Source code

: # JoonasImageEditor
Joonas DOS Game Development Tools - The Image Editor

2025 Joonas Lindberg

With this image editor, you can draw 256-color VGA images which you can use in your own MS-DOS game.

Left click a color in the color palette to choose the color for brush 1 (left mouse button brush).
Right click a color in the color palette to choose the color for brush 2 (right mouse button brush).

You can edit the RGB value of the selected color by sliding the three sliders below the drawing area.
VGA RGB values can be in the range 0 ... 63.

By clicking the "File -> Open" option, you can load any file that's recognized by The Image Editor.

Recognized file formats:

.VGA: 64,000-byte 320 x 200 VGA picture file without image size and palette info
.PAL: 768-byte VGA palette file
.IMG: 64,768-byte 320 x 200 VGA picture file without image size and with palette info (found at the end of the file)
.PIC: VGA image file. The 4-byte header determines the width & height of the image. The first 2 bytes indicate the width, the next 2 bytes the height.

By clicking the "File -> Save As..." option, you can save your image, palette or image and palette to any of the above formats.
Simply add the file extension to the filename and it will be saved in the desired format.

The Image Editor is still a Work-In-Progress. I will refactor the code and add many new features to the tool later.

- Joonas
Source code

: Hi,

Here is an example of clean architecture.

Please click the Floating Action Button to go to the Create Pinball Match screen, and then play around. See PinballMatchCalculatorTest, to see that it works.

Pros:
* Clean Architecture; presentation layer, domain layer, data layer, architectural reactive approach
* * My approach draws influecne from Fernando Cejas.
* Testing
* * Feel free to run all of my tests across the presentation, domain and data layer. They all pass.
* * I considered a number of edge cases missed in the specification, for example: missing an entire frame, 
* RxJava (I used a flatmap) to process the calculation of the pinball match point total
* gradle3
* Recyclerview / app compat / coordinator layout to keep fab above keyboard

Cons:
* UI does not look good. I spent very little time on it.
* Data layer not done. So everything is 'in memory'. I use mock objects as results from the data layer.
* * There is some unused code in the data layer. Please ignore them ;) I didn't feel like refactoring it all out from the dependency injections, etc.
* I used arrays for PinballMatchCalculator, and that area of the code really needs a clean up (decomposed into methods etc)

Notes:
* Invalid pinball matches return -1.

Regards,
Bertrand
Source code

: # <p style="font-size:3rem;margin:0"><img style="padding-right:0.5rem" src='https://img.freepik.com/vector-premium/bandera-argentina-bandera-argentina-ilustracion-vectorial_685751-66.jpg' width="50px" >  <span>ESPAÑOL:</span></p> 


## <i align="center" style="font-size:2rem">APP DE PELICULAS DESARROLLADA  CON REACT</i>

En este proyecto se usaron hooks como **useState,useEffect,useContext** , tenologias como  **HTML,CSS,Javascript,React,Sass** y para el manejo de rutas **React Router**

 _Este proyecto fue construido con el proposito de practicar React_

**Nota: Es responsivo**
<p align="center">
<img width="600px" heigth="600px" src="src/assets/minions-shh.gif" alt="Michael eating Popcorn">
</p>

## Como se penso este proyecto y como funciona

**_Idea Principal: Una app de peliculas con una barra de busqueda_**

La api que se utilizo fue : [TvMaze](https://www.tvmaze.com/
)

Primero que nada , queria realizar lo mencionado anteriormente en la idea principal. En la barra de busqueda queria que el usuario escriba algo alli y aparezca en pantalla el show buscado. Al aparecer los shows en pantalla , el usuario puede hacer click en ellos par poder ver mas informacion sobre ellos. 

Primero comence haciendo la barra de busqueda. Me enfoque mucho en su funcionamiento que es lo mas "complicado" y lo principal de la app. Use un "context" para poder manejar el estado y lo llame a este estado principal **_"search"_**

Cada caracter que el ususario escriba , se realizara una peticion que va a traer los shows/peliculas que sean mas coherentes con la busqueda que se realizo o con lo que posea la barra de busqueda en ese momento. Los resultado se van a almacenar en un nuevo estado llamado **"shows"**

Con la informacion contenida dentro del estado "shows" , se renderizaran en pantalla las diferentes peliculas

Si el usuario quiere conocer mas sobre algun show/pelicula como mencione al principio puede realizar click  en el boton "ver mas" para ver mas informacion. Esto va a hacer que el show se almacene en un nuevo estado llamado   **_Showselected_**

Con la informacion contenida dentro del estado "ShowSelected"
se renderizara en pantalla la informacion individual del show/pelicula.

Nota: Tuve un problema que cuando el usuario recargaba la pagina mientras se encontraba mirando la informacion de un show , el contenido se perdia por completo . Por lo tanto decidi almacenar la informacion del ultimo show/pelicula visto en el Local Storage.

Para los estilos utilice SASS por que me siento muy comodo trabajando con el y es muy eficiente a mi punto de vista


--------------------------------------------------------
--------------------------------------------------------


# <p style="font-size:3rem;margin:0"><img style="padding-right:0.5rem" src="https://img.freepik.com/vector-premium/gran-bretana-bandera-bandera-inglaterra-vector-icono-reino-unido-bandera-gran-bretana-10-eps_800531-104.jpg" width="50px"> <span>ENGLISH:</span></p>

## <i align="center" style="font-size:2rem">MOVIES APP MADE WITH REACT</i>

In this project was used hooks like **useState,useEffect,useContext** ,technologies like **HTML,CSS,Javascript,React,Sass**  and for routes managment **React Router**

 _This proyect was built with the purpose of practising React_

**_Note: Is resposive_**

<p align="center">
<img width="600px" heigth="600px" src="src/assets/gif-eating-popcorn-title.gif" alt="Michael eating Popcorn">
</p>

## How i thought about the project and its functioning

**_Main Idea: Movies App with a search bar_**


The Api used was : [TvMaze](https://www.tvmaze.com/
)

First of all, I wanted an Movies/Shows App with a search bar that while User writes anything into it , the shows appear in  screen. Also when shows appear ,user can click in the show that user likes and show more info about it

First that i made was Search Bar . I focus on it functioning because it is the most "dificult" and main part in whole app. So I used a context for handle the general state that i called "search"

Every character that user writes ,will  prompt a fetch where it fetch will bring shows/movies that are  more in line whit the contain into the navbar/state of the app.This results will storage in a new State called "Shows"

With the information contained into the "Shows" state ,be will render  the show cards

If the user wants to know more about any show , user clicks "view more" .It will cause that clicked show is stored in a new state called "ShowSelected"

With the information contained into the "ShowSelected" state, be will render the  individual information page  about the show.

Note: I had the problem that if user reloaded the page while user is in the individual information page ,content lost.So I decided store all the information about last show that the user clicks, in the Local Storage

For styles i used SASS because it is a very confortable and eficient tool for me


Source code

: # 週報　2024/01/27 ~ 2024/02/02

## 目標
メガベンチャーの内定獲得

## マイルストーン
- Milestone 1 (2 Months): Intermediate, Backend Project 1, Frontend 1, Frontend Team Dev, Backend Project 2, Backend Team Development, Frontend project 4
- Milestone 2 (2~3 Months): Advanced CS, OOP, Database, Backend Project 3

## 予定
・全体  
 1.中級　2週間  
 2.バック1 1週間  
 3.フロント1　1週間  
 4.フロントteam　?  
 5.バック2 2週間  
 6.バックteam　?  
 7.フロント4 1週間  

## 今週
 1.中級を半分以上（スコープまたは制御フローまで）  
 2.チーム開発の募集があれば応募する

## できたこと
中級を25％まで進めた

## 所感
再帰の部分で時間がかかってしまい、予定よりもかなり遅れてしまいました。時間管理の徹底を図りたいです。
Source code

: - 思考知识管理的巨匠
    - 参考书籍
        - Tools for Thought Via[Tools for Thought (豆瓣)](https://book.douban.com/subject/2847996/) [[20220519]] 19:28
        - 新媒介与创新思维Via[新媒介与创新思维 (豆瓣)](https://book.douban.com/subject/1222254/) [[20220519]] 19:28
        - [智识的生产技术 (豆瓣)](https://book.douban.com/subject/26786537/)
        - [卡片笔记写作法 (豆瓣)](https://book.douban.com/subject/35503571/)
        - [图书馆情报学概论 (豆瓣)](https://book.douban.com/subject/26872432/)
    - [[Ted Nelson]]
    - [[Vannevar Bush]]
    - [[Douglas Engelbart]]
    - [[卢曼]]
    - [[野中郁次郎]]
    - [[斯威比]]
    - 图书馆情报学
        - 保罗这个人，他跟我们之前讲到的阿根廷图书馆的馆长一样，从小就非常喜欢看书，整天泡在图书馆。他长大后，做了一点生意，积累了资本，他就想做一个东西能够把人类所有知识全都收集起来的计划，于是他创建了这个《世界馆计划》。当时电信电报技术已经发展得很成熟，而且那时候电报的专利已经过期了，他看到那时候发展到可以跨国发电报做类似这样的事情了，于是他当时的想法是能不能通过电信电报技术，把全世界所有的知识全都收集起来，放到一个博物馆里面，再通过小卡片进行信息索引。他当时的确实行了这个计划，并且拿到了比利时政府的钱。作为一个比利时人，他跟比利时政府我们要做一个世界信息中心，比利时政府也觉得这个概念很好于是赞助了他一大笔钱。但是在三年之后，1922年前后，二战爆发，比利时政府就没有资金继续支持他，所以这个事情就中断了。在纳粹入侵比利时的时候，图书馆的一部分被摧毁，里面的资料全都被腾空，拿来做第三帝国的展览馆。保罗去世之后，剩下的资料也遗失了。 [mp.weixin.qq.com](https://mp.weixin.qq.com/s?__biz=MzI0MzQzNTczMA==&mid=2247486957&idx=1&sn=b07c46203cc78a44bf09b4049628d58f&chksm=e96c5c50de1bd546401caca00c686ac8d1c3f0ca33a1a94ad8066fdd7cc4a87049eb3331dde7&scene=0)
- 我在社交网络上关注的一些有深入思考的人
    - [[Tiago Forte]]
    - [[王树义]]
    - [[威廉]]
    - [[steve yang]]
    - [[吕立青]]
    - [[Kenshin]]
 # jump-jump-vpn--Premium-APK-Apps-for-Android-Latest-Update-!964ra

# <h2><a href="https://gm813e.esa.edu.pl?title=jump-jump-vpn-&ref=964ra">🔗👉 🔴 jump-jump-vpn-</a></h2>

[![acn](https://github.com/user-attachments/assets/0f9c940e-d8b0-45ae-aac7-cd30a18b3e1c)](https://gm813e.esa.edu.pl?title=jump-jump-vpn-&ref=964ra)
========================================
Using the records above, list each line that includes "information".

With the information contained into the "Shows" state ,be will render  the show cards
With the information contained into the "ShowSelected" state, be will render the  individual information page  about the show.
Note: I had the problem that if user reloaded the page while user is in the individual information page ,content lost.So I decided store all the information about last show that the user clicks, in the Local Storage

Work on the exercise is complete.